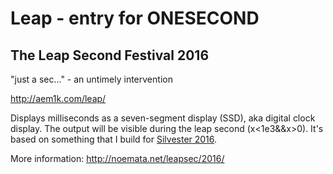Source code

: # Leap - entry for ONESECOND

## The Leap Second Festival 2016

"just a sec..." - an untimely intervention

http://aem1k.com/leap/

Displays milliseconds as a seven-segment display (SSD), aka digital clock display. The output will be visible during the leap second (x<1e3&&x>0).
It's based on something that I build for [Silvester 2016](https://twitter.com/aemkei/status/682597677356433408).


More information: http://noemata.net/leapsec/2016/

**Exercise prompt:** Find where the line with "Displays milliseconds as" sits in the material above, then copy exactly from it through the line with "It's based on". Add no other line.

**Answer for this exercise:**
Displays milliseconds as a seven-segment display (SSD), aka digital clock display. The output will be visible during the leap second (x<1e3&&x>0).
It's based on something that I build for [Silvester 2016](https://twitter.com/aemkei/status/682597677356433408).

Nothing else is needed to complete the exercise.